Start of Data

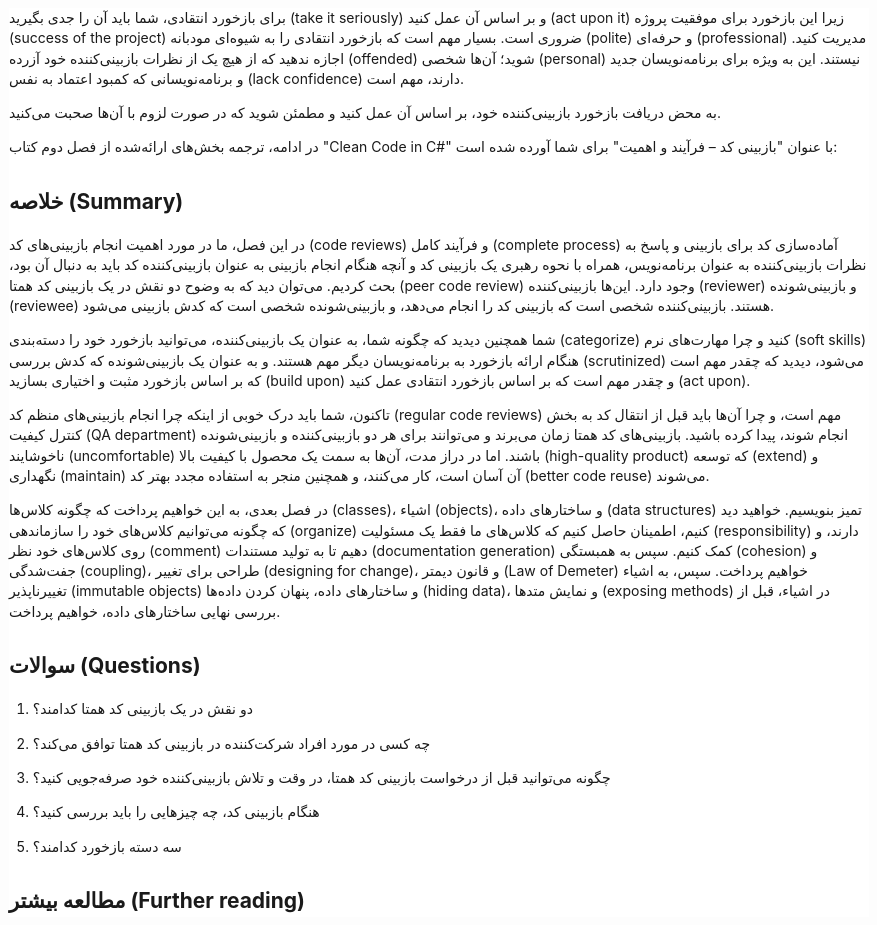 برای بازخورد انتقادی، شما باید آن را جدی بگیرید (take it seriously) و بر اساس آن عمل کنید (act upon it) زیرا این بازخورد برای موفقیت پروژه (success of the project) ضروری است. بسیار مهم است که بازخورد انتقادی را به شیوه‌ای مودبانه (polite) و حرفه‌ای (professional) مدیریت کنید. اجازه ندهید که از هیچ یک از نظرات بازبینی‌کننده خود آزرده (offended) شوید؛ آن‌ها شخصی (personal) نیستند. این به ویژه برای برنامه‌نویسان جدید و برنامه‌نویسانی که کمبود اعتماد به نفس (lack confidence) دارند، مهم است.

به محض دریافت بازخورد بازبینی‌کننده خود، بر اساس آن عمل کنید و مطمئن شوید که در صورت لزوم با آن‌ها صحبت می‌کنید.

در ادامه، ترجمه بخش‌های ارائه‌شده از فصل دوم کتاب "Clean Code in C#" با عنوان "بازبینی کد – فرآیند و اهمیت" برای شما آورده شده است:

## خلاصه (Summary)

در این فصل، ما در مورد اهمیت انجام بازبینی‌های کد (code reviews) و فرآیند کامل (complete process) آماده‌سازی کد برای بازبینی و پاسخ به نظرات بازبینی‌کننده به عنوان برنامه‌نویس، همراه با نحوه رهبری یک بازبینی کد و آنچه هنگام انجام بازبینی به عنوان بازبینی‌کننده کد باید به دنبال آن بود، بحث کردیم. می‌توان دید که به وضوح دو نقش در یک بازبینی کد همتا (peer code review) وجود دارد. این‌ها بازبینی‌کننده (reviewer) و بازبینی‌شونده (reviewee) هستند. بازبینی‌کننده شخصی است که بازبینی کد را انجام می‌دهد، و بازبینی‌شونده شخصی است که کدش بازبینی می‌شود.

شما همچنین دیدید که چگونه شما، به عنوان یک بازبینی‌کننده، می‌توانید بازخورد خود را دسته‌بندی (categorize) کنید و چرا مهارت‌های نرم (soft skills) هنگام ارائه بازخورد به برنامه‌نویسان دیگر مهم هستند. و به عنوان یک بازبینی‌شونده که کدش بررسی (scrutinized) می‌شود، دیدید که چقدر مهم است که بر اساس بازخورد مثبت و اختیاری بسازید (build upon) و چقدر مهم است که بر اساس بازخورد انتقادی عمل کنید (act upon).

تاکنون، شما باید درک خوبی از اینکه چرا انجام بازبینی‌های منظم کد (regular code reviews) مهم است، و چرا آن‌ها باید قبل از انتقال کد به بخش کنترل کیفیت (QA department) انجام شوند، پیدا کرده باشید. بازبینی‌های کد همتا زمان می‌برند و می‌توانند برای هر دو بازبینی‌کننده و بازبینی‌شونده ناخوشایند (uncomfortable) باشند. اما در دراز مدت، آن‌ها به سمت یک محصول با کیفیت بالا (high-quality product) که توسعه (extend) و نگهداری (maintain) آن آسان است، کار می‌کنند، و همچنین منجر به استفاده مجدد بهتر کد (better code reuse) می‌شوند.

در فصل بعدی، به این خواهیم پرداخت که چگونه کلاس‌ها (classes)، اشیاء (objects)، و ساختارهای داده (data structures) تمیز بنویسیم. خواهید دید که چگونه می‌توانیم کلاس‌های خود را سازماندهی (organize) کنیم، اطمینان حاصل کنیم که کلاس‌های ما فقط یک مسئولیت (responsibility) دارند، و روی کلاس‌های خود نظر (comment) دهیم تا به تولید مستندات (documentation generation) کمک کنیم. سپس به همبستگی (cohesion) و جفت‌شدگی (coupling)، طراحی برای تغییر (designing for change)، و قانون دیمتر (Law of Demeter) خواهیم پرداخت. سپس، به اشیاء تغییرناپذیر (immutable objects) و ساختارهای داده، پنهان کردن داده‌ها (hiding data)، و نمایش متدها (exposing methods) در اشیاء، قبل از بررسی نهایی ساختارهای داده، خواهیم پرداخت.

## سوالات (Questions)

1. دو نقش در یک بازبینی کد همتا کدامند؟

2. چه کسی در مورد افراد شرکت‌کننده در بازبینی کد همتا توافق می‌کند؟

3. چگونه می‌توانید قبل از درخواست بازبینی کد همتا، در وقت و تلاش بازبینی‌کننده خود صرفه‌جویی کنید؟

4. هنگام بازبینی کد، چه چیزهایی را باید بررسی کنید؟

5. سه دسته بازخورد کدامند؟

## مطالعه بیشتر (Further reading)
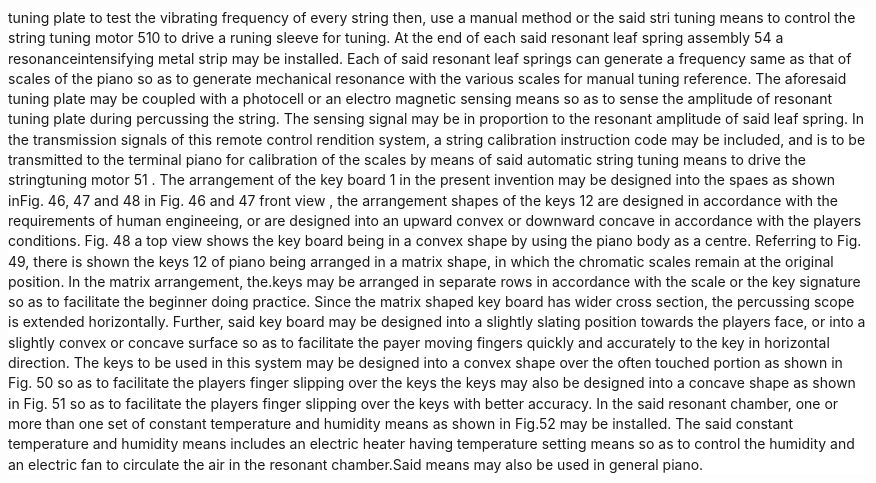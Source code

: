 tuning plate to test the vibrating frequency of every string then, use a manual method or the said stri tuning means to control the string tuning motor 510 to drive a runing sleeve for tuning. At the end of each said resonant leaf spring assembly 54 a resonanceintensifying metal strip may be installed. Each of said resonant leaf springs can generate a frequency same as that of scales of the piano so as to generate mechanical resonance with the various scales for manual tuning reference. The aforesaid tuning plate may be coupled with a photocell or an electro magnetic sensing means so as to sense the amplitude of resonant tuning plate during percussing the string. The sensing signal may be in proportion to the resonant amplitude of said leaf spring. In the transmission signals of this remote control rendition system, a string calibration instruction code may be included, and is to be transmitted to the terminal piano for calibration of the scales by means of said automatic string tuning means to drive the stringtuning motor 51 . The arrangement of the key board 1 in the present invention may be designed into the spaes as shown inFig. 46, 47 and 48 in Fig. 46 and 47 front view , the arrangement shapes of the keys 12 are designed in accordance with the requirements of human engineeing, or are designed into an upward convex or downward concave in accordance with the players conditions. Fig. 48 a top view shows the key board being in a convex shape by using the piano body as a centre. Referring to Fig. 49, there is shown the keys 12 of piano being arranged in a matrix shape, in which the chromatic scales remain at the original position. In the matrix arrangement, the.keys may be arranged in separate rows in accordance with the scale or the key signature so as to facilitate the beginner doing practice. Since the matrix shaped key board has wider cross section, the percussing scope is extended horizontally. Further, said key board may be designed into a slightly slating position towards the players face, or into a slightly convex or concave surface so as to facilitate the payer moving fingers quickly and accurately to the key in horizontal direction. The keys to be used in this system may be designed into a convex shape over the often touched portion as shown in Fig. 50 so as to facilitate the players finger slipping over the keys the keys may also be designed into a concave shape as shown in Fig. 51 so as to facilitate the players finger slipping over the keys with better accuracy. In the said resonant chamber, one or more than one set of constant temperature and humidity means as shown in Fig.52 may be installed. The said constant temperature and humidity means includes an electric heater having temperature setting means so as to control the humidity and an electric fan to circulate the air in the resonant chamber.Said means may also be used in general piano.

End of Data

What the exercise asks:
Give the lines above again exactly, from the one containing "شما همچنین دیدید" to the one containing "Source code", both included, but leave out the pictures.

Your solution:
شما همچنین دیدید که چگونه شما، به عنوان یک بازبینی‌کننده، می‌توانید بازخورد خود را دسته‌بندی (categorize) کنید و چرا مهارت‌های نرم (soft skills) هنگام ارائه بازخورد به برنامه‌نویسان دیگر مهم هستند. و به عنوان یک بازبینی‌شونده که کدش بررسی (scrutinized) می‌شود، دیدید که چقدر مهم است که بر اساس بازخورد مثبت و اختیاری بسازید (build upon) و چقدر مهم است که بر اساس بازخورد انتقادی عمل کنید (act upon).

تاکنون، شما باید درک خوبی از اینکه چرا انجام بازبینی‌های منظم کد (regular code reviews) مهم است، و چرا آن‌ها باید قبل از انتقال کد به بخش کنترل کیفیت (QA department) انجام شوند، پیدا کرده باشید. بازبینی‌های کد همتا زمان می‌برند و می‌توانند برای هر دو بازبینی‌کننده و بازبینی‌شونده ناخوشایند (uncomfortable) باشند. اما در دراز مدت، آن‌ها به سمت یک محصول با کیفیت بالا (high-quality product) که توسعه (extend) و نگهداری (maintain) آن آسان است، کار می‌کنند، و همچنین منجر به استفاده مجدد بهتر کد (better code reuse) می‌شوند.

در فصل بعدی، به این خواهیم پرداخت که چگونه کلاس‌ها (classes)، اشیاء (objects)، و ساختارهای داده (data structures) تمیز بنویسیم. خواهید دید که چگونه می‌توانیم کلاس‌های خود را سازماندهی (organize) کنیم، اطمینان حاصل کنیم که کلاس‌های ما فقط یک مسئولیت (responsibility) دارند، و روی کلاس‌های خود نظر (comment) دهیم تا به تولید مستندات (documentation generation) کمک کنیم. سپس به همبستگی (cohesion) و جفت‌شدگی (coupling)، طراحی برای تغییر (designing for change)، و قانون دیمتر (Law of Demeter) خواهیم پرداخت. سپس، به اشیاء تغییرناپذیر (immutable objects) و ساختارهای داده، پنهان کردن داده‌ها (hiding data)، و نمایش متدها (exposing methods) در اشیاء، قبل از بررسی نهایی ساختارهای داده، خواهیم پرداخت.

## سوالات (Questions)

1. دو نقش در یک بازبینی کد همتا کدامند؟

2. چه کسی در مورد افراد شرکت‌کننده در بازبینی کد همتا توافق می‌کند؟

3. چگونه می‌توانید قبل از درخواست بازبینی کد همتا، در وقت و تلاش بازبینی‌کننده خود صرفه‌جویی کنید؟

4. هنگام بازبینی کد، چه چیزهایی را باید بررسی کنید؟

5. سه دسته بازخورد کدامند؟

## مطالعه بیشتر (Further reading)
Source code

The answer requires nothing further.